Can Lessons from the COVID-19 Crisis Help Reduce Design-Related Disputes in Construction?
Introduction
Recent advances in technology have brought about significant improvements in how we deliver construction projects. However, design-related failures remain stubbornly at the heart of construction disputes.
Despite numerous initiatives over the years, design errors, omissions, and late submissions continue to be a principal cause of disputes in construction.
But why should this be the case? And does technology have a further role in finding a solution? Might the changes in working practices brought about by Covid-19 lead to a long-term change in approach to design, and what impact might this have on the construction industry?
The CRUX reports and the insight they offer
In 2018, HKA issued its ground-breaking Crux Insight Report – “Claims and Dispute Causation – A Digital Perspective”. This provided detailed analysis of claims and disputes in major capital projects around the world.
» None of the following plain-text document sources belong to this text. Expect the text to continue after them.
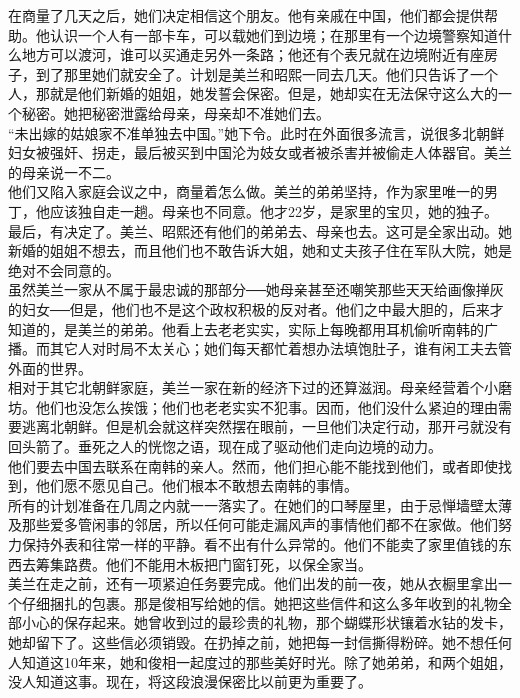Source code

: 在商量了几天之后，她们决定相信这个朋友。他有亲戚在中国，他们都会提供帮助。他认识一个人有一部卡车，可以载她们到边境；在那里有一个边境警察知道什么地方可以渡河，谁可以买通走另外一条路；他还有个表兄就在边境附近有座房子，到了那里她们就安全了。计划是美兰和昭熙一同去几天。他们只告诉了一个人，那就是他们新婚的姐姐，她发誓会保密。但是，她却实在无法保守这么大的一个秘密。她把秘密泄露给母亲，母亲却不准她们去。\\

“未出嫁的姑娘家不准单独去中国。”她下令。此时在外面很多流言，说很多北朝鲜妇女被强奸、拐走，最后被买到中国沦为妓女或者被杀害并被偷走人体器官。美兰的母亲说一不二。\\

他们又陷入家庭会议之中，商量着怎么做。美兰的弟弟坚持，作为家里唯一的男丁，他应该独自走一趟。母亲也不同意。他才22岁，是家里的宝贝，她的独子。\\

最后，有决定了。美兰、昭熙还有他们的弟弟去、母亲也去。这可是全家出动。她新婚的姐姐不想去，而且他们也不敢告诉大姐，她和丈夫孩子住在军队大院，她是绝对不会同意的。\\

虽然美兰一家从不属于最忠诚的那部分──她母亲甚至还嘲笑那些天天给画像掸灰的妇女──但是，他们也不是这个政权积极的反对者。他们之中最大胆的，后来才知道的，是美兰的弟弟。他看上去老老实实，实际上每晚都用耳机偷听南韩的广播。而其它人对时局不太关心；她们每天都忙着想办法填饱肚子，谁有闲工夫去管外面的世界。\\

相对于其它北朝鲜家庭，美兰一家在新的经济下过的还算滋润。母亲经营着个小磨坊。他们也没怎么挨饿；他们也老老实实不犯事。因而，他们没什么紧迫的理由需要逃离北朝鲜。但是机会就这样突然摆在眼前，一旦他们决定行动，那开弓就没有回头箭了。垂死之人的恍惚之语，现在成了驱动他们走向边境的动力。\\

他们要去中国去联系在南韩的亲人。然而，他们担心能不能找到他们，或者即使找到，他们愿不愿见自己。他们根本不敢想去南韩的事情。\\

所有的计划准备在几周之内就一一落实了。在她们的口琴屋里，由于忌惮墙壁太薄及那些爱多管闲事的邻居，所以任何可能走漏风声的事情他们都不在家做。他们努力保持外表和往常一样的平静。看不出有什么异常的。他们不能卖了家里值钱的东西去筹集路费。他们不能用木板把门窗钉死，以保全家当。\\

美兰在走之前，还有一项紧迫任务要完成。他们出发的前一夜，她从衣橱里拿出一个仔细捆扎的包裹。那是俊相写给她的信。她把这些信件和这么多年收到的礼物全部小心的保存起来。她曾收到过的最珍贵的礼物，那个蝴蝶形状镶着水钻的发卡，她却留下了。这些信必须销毁。在扔掉之前，她把每一封信撕得粉碎。她不想任何人知道这10年来，她和俊相一起度过的那些美好时光。除了她弟弟，和两个姐姐，没人知道这事。现在，将这段浪漫保密比以前更为重要了。\\

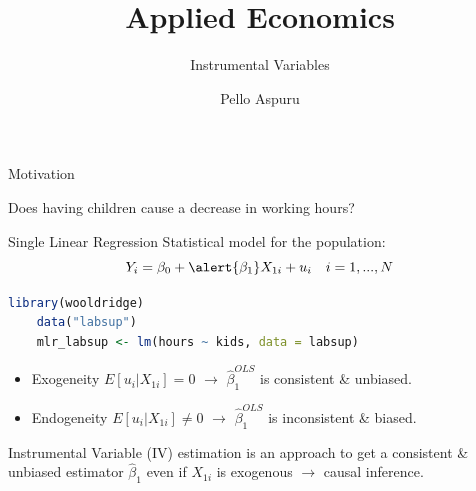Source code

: \documentclass[11pt, aspectratio = 169]{beamer}
\title{Applied Economics}
\subtitle{Instrumental Variables}
\author{Pello Aspuru}
\date{}
\institute{Winter 2025/26}
\begin{document}
%

\maketitle
\sffamily

\begin{frame}[fragile]{Motivation}

\begin{center}
    Does having children \alert{cause} a decrease in working hours?
\end{center}
\pause
Single Linear Regression Statistical model for the population:
\[
Y_{i} = \beta_0 + \alert{\beta_1} X_{1i} + u_i \quad i=1,...,N
\]
\begin{lstlisting}[language=R]
    library(wooldridge)
    data("labsup")
    mlr_labsup <- lm(hours ~ kids, data = labsup)
\end{lstlisting}
\pause

\begin{itemize}
    \item Exogeneity $E[u_i | X_{1i}] = 0$ \pause $\rightarrow$ \alert{$\hat{\beta}_1^{OLS}$} is consistent \& unbiased.
    \item Endogeneity $E[u_i | X_{1i}] \neq 0$ \pause $\rightarrow$ \alert{$\hat{\beta}_1^{OLS}$} is inconsistent \& biased.
\end{itemize}
\pause
Instrumental Variable (IV) estimation is an approach to get a consistent \& unbiased estimator \alert{$\hat{\beta}_1$} even if $X_{1i}$ is exogenous \pause $\rightarrow$ causal inference.
\end{frame}
\end{document}
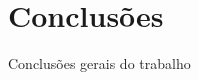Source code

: \documentclass[twoside,conference,a4paper]{IEEEtran}
\begin{document}



\section{Conclusões}

Conclusões gerais do trabalho









\vspace{20ex}

\vspace{3ex}
\end{document}
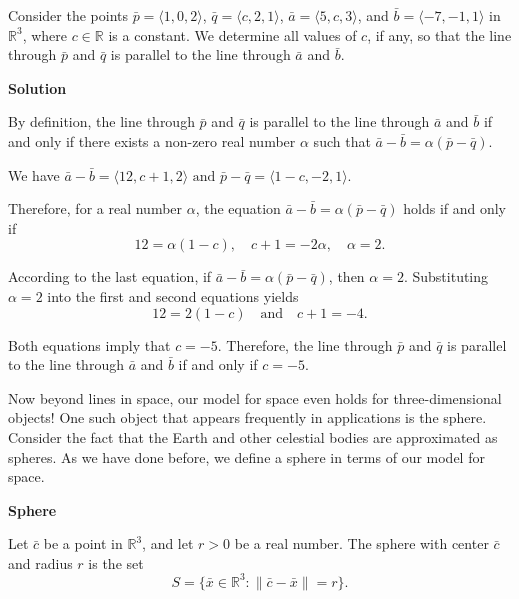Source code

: \begin{examplebox}
  Consider the points \(\bar{p} = \langle 1, 0, 2 \rangle\), \(\bar{q} = \langle c, 2, 1 \rangle\), \(\bar{a} = \langle 5, c, 3 \rangle\), and \(\bar{b} = \langle -7, -1, 1 \rangle\) in \(\mathbb{R}^3\), where \(c \in \mathbb{R}\) is a constant. We determine all values of \(c\), if any, so that the line through \(\bar{p}\) and \(\bar{q}\) is parallel to the line through \(\bar{a}\) and \(\bar{b}\).

\vspace{1em}

\textbf{Solution}

\vspace{1em}

By definition, the line through \(\bar{p}\) and \(\bar{q}\) is parallel to the line through \(\bar{a}\) and \(\bar{b}\) if and only if there exists a non-zero real number \(\alpha\) such that
\(
\bar{a} - \bar{b} = \alpha (\bar{p} - \bar{q}).
\)

We have
\(
\bar{a} - \bar{b} = \langle 12, c + 1, 2 \rangle \text{ and } \bar{p} - \bar{q} = \langle 1 - c, -2, 1 \rangle.
\)

Therefore, for a real number \(\alpha\), the equation \(\bar{a} - \bar{b} = \alpha (\bar{p} - \bar{q})\) holds if and only if
\[
12 = \alpha (1 - c), \quad c + 1 = -2\alpha, \quad \alpha = 2.
\]

According to the last equation, if \(\bar{a} - \bar{b} = \alpha (\bar{p} - \bar{q})\), then \(\alpha = 2\). Substituting \(\alpha = 2\) into the first and second equations yields
\[
12 = 2 (1 - c) \quad \text{and} \quad c + 1 = -4.
\]

Both equations imply that \(c = -5\). Therefore, the line through \(\bar{p}\) and \(\bar{q}\) is parallel to the line through \(\bar{a}\) and \(\bar{b}\) if and only if \(c = -5\).

\end{examplebox}

\vspace{1em}

Now beyond lines in space, our model for space even holds for three-dimensional objects! One such object that appears frequently in applications is the sphere.
Consider the fact that the Earth and other celestial bodies are approximated as spheres. As we have done before, we define a sphere in terms of our model for space.

\begin{definitionbox}

  \textbf{Sphere}

  Let \(\bar{c}\) be a point in \(\mathbb{R}^3\), and let \(r > 0\) be a real number.  
The sphere with center \(\bar{c}\) and radius \(r\) is the set
\[
S = \{\bar{x} \in \mathbb{R}^3 : \|\bar{c} - \bar{x}\| = r \}.
\]
\end{definitionbox}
This was followed a year later by the second Crux report entitled “Claims and Dispute Causation – A Global Market Sector Analysis” which provided an updated and refined analysis based on a larger dataset.
Between them, the two reports provided a detailed insight into the complexities of dispute causation, identifying and ranking key causal factors and commenting on appropriate measures to address and reverse identified trends.
Analysis of the data identified that design issues ranked highly as matters which led to disputes between contracting parties. Three particular causation factors relating to design appeared time and again: incorrect designs, incomplete designs, and late design issue. Combined, they top the league table of dispute causation.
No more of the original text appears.